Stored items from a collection
□ □ □
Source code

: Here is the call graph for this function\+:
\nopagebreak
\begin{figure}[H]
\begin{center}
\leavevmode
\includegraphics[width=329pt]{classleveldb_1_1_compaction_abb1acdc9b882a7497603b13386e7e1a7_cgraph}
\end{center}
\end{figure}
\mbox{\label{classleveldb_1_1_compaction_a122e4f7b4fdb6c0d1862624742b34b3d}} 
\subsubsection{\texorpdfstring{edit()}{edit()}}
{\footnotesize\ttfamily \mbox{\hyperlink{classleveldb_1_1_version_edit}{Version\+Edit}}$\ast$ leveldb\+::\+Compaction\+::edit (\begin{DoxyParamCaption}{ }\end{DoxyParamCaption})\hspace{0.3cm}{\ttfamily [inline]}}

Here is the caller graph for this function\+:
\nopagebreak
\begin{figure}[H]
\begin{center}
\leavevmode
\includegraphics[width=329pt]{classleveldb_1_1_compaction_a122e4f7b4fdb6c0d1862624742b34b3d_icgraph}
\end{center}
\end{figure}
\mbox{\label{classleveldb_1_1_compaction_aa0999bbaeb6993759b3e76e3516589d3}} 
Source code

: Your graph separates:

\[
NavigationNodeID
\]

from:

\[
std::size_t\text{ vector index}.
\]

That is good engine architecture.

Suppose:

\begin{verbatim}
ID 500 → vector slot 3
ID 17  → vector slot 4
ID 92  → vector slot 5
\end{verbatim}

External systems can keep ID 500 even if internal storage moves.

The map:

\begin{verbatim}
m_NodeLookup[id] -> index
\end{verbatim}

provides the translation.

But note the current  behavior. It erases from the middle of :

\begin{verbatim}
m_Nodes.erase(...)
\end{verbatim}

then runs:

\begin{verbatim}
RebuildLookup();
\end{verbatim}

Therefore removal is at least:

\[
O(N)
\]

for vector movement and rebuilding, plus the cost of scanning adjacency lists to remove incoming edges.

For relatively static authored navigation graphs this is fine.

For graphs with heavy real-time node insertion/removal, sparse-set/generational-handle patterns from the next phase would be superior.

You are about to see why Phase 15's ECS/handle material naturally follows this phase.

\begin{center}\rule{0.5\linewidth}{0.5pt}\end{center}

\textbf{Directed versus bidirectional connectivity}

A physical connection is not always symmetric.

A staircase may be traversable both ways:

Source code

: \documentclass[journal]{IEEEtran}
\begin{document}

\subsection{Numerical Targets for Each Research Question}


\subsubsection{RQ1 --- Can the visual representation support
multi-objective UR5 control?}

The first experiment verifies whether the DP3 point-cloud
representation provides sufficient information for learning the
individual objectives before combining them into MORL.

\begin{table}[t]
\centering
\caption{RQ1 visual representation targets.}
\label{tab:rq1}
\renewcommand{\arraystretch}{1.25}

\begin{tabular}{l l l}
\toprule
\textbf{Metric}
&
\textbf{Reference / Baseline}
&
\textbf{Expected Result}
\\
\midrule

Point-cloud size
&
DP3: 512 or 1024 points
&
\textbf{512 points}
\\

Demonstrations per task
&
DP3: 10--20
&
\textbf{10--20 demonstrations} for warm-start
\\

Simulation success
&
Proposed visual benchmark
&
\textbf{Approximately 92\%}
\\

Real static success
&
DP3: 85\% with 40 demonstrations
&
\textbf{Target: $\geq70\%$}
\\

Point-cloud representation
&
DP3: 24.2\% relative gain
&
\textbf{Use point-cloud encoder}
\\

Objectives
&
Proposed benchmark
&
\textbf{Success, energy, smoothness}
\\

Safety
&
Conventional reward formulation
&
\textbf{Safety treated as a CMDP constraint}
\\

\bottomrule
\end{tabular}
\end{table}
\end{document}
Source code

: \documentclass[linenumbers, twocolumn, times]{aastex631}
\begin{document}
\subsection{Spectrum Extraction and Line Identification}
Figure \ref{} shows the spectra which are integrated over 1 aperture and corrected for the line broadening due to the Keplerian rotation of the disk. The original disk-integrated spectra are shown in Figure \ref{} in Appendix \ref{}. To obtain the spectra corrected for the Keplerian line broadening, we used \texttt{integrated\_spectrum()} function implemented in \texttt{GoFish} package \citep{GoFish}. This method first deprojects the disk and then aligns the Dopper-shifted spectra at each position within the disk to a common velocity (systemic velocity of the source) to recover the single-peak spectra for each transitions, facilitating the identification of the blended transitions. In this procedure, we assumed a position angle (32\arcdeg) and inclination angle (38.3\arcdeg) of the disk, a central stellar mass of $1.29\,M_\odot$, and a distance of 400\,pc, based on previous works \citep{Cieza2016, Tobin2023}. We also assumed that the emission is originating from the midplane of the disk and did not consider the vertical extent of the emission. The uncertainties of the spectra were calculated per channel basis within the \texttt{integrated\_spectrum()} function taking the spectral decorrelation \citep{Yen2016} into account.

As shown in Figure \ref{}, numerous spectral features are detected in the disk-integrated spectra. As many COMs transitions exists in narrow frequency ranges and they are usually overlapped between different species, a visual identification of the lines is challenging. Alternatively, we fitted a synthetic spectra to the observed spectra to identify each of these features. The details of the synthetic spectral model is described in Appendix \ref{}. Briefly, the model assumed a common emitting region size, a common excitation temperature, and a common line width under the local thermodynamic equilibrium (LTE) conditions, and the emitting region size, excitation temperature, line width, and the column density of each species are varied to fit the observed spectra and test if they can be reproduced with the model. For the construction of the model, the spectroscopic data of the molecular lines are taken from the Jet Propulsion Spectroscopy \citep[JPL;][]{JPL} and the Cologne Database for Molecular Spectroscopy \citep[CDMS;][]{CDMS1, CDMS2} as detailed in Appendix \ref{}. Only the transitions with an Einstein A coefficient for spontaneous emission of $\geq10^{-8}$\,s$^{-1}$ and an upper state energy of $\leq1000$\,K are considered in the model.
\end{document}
□ □ □
Each line above must be retyped exactly in the response.

> **Task result**:
Source code

: Here is the call graph for this function\+:
\nopagebreak
\begin{figure}[H]
\begin{center}
\leavevmode
\includegraphics[width=329pt]{classleveldb_1_1_compaction_abb1acdc9b882a7497603b13386e7e1a7_cgraph}
\end{center}
\end{figure}
\mbox{\label{classleveldb_1_1_compaction_a122e4f7b4fdb6c0d1862624742b34b3d}} 
\subsubsection{\texorpdfstring{edit()}{edit()}}
{\footnotesize\ttfamily \mbox{\hyperlink{classleveldb_1_1_version_edit}{Version\+Edit}}$\ast$ leveldb\+::\+Compaction\+::edit (\begin{DoxyParamCaption}{ }\end{DoxyParamCaption})\hspace{0.3cm}{\ttfamily [inline]}}

Here is the caller graph for this function\+:
\nopagebreak
\begin{figure}[H]
\begin{center}
\leavevmode
\includegraphics[width=329pt]{classleveldb_1_1_compaction_a122e4f7b4fdb6c0d1862624742b34b3d_icgraph}
\end{center}
\end{figure}
\mbox{\label{classleveldb_1_1_compaction_aa0999bbaeb6993759b3e76e3516589d3}} 
Source code

: Your graph separates:

\[
NavigationNodeID
\]

from:

\[
std::size_t\text{ vector index}.
\]

That is good engine architecture.

Suppose:

\begin{verbatim}
ID 500 → vector slot 3
ID 17  → vector slot 4
ID 92  → vector slot 5
\end{verbatim}

External systems can keep ID 500 even if internal storage moves.

The map:

\begin{verbatim}
m_NodeLookup[id] -> index
\end{verbatim}

provides the translation.

But note the current  behavior. It erases from the middle of :

\begin{verbatim}
m_Nodes.erase(...)
\end{verbatim}

then runs:

\begin{verbatim}
RebuildLookup();
\end{verbatim}

Therefore removal is at least:

\[
O(N)
\]

for vector movement and rebuilding, plus the cost of scanning adjacency lists to remove incoming edges.

For relatively static authored navigation graphs this is fine.

For graphs with heavy real-time node insertion/removal, sparse-set/generational-handle patterns from the next phase would be superior.

You are about to see why Phase 15's ECS/handle material naturally follows this phase.

\begin{center}\rule{0.5\linewidth}{0.5pt}\end{center}

\textbf{Directed versus bidirectional connectivity}

A physical connection is not always symmetric.

A staircase may be traversable both ways:

Source code

: \documentclass[journal]{IEEEtran}
\begin{document}

\subsection{Numerical Targets for Each Research Question}


\subsubsection{RQ1 --- Can the visual representation support
multi-objective UR5 control?}

The first experiment verifies whether the DP3 point-cloud
representation provides sufficient information for learning the
individual objectives before combining them into MORL.

\begin{table}[t]
\centering
\caption{RQ1 visual representation targets.}
\label{tab:rq1}
\renewcommand{\arraystretch}{1.25}

\begin{tabular}{l l l}
\toprule
\textbf{Metric}
&
\textbf{Reference / Baseline}
&
\textbf{Expected Result}
\\
\midrule

Point-cloud size
&
DP3: 512 or 1024 points
&
\textbf{512 points}
\\

Demonstrations per task
&
DP3: 10--20
&
\textbf{10--20 demonstrations} for warm-start
\\

Simulation success
&
Proposed visual benchmark
&
\textbf{Approximately 92\%}
\\

Real static success
&
DP3: 85\% with 40 demonstrations
&
\textbf{Target: $\geq70\%$}
\\

Point-cloud representation
&
DP3: 24.2\% relative gain
&
\textbf{Use point-cloud encoder}
\\

Objectives
&
Proposed benchmark
&
\textbf{Success, energy, smoothness}
\\

Safety
&
Conventional reward formulation
&
\textbf{Safety treated as a CMDP constraint}
\\

\bottomrule
\end{tabular}
\end{table}
\end{document}
Source code

: \documentclass[linenumbers, twocolumn, times]{aastex631}
\begin{document}
\subsection{Spectrum Extraction and Line Identification}
Figure \ref{} shows the spectra which are integrated over 1 aperture and corrected for the line broadening due to the Keplerian rotation of the disk. The original disk-integrated spectra are shown in Figure \ref{} in Appendix \ref{}. To obtain the spectra corrected for the Keplerian line broadening, we used \texttt{integrated\_spectrum()} function implemented in \texttt{GoFish} package \citep{GoFish}. This method first deprojects the disk and then aligns the Dopper-shifted spectra at each position within the disk to a common velocity (systemic velocity of the source) to recover the single-peak spectra for each transitions, facilitating the identification of the blended transitions. In this procedure, we assumed a position angle (32\arcdeg) and inclination angle (38.3\arcdeg) of the disk, a central stellar mass of $1.29\,M_\odot$, and a distance of 400\,pc, based on previous works \citep{Cieza2016, Tobin2023}. We also assumed that the emission is originating from the midplane of the disk and did not consider the vertical extent of the emission. The uncertainties of the spectra were calculated per channel basis within the \texttt{integrated\_spectrum()} function taking the spectral decorrelation \citep{Yen2016} into account.

As shown in Figure \ref{}, numerous spectral features are detected in the disk-integrated spectra. As many COMs transitions exists in narrow frequency ranges and they are usually overlapped between different species, a visual identification of the lines is challenging. Alternatively, we fitted a synthetic spectra to the observed spectra to identify each of these features. The details of the synthetic spectral model is described in Appendix \ref{}. Briefly, the model assumed a common emitting region size, a common excitation temperature, and a common line width under the local thermodynamic equilibrium (LTE) conditions, and the emitting region size, excitation temperature, line width, and the column density of each species are varied to fit the observed spectra and test if they can be reproduced with the model. For the construction of the model, the spectroscopic data of the molecular lines are taken from the Jet Propulsion Spectroscopy \citep[JPL;][]{JPL} and the Cologne Database for Molecular Spectroscopy \citep[CDMS;][]{CDMS1, CDMS2} as detailed in Appendix \ref{}. Only the transitions with an Einstein A coefficient for spontaneous emission of $\geq10^{-8}$\,s$^{-1}$ and an upper state energy of $\leq1000$\,K are considered in the model.
\end{document}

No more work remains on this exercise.